■ The problem:
Repeat the entries that follow verbatim, without any of their pictures.

■ Provided material:
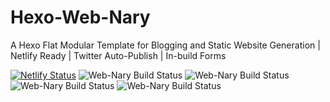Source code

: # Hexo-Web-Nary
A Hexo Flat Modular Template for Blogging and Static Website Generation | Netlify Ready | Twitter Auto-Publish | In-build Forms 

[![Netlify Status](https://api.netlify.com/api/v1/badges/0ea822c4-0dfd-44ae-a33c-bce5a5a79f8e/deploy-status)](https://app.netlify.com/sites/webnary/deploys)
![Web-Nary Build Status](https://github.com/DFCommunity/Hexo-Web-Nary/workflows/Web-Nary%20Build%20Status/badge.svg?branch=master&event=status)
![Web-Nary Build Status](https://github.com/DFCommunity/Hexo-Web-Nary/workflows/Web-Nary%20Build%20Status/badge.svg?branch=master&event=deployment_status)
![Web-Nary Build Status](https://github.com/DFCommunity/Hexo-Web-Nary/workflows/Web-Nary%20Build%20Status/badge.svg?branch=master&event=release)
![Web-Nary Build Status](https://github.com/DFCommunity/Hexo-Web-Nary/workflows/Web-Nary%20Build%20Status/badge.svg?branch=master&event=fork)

■ Solution to this exercise:
Source code

: # Hexo-Web-Nary
A Hexo Flat Modular Template for Blogging and Static Website Generation | Netlify Ready | Twitter Auto-Publish | In-build Forms 

[![Netlify Status](https://api.netlify.com/api/v1/badges/0ea822c4-0dfd-44ae-a33c-bce5a5a79f8e/deploy-status)](https://app.netlify.com/sites/webnary/deploys)
![Web-Nary Build Status](https://github.com/DFCommunity/Hexo-Web-Nary/workflows/Web-Nary%20Build%20Status/badge.svg?branch=master&event=status)
![Web-Nary Build Status](https://github.com/DFCommunity/Hexo-Web-Nary/workflows/Web-Nary%20Build%20Status/badge.svg?branch=master&event=deployment_status)
![Web-Nary Build Status](https://github.com/DFCommunity/Hexo-Web-Nary/workflows/Web-Nary%20Build%20Status/badge.svg?branch=master&event=release)
![Web-Nary Build Status](https://github.com/DFCommunity/Hexo-Web-Nary/workflows/Web-Nary%20Build%20Status/badge.svg?branch=master&event=fork)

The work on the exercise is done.